▸ **AVAILABLE RECORDS**:
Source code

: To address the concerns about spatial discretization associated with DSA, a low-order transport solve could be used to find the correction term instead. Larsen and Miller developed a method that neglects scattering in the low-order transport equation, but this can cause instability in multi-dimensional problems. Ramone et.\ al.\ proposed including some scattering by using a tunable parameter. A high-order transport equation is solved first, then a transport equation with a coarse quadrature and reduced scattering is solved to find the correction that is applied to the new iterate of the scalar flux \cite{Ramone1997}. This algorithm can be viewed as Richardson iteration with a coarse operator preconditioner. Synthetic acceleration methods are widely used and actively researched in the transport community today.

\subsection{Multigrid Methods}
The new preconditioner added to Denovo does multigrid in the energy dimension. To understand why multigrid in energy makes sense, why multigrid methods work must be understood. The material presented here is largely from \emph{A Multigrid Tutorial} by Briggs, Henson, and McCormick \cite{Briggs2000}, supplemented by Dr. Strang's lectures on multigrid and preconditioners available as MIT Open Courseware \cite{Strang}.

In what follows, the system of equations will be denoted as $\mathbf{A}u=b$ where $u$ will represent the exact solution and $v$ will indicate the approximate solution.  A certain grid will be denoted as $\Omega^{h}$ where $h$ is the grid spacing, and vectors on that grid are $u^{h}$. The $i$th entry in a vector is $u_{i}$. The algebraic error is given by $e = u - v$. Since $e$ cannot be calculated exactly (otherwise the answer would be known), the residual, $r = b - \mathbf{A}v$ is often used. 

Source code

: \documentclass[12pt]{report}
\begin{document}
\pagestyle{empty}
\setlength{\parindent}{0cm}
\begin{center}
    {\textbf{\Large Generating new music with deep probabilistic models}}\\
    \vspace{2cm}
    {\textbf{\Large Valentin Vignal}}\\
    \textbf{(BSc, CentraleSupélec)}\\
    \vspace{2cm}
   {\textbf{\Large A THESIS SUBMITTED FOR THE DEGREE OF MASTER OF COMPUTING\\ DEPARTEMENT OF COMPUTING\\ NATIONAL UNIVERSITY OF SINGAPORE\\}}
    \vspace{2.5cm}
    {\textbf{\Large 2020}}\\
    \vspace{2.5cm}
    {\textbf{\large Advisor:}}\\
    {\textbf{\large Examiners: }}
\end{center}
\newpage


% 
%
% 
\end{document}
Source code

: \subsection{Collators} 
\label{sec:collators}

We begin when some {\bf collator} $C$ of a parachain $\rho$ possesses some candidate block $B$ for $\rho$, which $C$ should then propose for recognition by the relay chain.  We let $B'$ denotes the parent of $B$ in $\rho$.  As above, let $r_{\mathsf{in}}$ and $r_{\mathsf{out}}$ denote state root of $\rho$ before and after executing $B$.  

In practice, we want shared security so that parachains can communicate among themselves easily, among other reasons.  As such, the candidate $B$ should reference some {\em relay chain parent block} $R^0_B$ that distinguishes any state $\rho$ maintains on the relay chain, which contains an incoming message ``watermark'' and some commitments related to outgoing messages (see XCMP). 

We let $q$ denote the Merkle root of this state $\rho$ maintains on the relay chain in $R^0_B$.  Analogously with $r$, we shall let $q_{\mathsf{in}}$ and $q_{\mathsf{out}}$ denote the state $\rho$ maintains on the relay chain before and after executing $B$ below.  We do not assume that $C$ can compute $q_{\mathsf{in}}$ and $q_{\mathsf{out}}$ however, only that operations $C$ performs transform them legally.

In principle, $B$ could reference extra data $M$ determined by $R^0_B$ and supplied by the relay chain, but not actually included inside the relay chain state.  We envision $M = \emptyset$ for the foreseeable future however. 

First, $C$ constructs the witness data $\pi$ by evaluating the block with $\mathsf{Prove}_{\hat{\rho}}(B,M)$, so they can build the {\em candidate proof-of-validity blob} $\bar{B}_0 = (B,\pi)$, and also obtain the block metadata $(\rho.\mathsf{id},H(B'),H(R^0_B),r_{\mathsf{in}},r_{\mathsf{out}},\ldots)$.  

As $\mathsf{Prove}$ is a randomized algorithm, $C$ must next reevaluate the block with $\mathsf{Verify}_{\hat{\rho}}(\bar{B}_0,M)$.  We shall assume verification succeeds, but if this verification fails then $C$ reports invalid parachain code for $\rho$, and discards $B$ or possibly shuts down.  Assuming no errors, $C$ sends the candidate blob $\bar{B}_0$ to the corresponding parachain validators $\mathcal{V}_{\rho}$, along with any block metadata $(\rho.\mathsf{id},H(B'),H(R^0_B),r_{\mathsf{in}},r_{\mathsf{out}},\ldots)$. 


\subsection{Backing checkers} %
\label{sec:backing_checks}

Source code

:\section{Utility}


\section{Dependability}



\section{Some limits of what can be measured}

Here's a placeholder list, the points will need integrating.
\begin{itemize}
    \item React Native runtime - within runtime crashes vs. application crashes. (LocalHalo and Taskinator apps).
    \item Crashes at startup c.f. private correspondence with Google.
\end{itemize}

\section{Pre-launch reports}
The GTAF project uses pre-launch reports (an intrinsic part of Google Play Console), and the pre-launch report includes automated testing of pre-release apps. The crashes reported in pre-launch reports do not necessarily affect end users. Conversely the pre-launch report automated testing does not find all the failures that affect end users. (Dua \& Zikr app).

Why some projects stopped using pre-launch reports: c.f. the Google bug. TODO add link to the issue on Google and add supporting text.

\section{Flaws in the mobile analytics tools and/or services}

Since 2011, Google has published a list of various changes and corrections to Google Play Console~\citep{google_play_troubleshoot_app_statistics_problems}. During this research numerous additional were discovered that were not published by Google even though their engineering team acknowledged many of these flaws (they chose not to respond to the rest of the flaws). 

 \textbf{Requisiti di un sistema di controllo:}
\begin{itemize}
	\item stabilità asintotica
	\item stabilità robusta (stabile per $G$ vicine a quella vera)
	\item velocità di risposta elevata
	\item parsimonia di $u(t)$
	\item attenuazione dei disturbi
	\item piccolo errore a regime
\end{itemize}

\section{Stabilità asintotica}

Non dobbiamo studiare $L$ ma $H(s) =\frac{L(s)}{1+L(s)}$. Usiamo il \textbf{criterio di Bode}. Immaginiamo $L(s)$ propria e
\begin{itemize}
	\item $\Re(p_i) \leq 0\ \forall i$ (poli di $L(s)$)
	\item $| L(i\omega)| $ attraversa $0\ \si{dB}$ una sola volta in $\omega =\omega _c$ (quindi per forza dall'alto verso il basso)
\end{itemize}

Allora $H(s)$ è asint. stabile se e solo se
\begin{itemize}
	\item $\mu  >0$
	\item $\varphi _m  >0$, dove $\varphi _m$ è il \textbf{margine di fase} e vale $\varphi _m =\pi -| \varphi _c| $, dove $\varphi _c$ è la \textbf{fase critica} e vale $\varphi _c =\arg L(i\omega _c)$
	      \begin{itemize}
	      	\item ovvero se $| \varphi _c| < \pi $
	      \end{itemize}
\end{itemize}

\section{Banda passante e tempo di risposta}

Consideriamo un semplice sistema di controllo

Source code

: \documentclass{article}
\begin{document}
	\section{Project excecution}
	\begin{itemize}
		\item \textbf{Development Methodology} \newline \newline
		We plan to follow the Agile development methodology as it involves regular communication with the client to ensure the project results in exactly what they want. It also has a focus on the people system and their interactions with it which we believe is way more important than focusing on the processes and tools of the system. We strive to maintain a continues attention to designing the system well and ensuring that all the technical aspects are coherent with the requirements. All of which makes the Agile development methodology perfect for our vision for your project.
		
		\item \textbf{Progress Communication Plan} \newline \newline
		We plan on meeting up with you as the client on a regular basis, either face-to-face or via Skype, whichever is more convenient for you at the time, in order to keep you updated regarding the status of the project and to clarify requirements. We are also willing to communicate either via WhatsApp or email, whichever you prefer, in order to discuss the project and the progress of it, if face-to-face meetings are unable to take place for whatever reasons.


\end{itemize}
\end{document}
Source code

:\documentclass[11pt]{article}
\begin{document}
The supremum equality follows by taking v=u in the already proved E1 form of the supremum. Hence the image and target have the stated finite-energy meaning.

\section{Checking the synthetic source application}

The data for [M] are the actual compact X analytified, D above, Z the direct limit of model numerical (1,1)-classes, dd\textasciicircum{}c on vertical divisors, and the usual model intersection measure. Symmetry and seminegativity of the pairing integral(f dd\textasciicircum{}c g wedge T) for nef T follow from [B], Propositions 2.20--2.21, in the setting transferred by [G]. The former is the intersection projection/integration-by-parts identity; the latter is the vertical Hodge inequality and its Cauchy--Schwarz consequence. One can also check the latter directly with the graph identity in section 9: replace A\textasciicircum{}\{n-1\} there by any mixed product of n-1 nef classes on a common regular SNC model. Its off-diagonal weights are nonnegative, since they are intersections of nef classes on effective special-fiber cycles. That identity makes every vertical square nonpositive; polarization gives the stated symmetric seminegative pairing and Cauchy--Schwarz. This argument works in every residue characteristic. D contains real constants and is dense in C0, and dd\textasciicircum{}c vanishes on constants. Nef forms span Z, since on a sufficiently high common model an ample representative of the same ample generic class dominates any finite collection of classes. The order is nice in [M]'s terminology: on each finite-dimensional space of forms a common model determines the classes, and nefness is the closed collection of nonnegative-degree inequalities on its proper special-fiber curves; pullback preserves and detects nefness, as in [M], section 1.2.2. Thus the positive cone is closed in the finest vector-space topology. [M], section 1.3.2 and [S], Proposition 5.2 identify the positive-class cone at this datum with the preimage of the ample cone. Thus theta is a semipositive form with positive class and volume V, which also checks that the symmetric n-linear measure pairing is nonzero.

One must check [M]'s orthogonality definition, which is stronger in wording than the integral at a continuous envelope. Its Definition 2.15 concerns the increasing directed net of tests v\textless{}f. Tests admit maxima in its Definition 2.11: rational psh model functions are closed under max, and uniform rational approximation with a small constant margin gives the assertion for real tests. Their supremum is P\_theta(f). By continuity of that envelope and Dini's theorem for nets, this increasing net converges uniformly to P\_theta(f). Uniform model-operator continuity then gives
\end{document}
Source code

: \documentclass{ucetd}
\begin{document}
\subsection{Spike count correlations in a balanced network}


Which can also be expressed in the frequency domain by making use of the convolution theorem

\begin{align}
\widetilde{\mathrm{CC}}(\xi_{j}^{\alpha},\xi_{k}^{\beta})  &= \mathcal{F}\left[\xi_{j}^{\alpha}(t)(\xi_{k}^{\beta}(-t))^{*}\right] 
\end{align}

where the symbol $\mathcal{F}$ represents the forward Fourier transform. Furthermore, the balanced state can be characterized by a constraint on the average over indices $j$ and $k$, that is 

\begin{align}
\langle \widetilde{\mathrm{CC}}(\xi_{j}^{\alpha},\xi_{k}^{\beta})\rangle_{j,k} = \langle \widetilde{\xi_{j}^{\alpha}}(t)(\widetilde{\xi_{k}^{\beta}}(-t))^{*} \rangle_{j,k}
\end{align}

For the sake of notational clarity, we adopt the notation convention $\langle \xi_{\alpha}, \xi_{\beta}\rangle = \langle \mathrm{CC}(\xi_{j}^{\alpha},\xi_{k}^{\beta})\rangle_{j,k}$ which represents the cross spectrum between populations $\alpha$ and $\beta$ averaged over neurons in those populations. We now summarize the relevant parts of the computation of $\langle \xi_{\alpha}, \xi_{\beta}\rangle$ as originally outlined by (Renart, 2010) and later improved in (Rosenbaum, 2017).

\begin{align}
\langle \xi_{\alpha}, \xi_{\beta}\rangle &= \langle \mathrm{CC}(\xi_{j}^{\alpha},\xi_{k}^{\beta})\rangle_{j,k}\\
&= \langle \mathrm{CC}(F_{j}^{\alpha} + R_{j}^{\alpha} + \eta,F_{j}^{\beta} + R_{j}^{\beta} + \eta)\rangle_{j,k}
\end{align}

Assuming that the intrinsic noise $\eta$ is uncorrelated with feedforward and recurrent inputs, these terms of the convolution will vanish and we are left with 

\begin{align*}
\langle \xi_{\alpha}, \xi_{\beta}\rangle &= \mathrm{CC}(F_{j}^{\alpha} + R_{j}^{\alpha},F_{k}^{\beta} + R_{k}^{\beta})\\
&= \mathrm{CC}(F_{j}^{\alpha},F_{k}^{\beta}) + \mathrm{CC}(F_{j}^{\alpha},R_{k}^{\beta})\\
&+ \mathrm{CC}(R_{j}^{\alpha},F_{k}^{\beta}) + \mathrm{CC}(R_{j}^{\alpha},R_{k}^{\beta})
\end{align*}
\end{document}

▸ **WHAT TO DO**:
Please find every line in the records that contains the word "label", and copy it out.

▸ **EXERCISE OUTPUT**:
\label{sec:collators}
\label{sec:backing_checks}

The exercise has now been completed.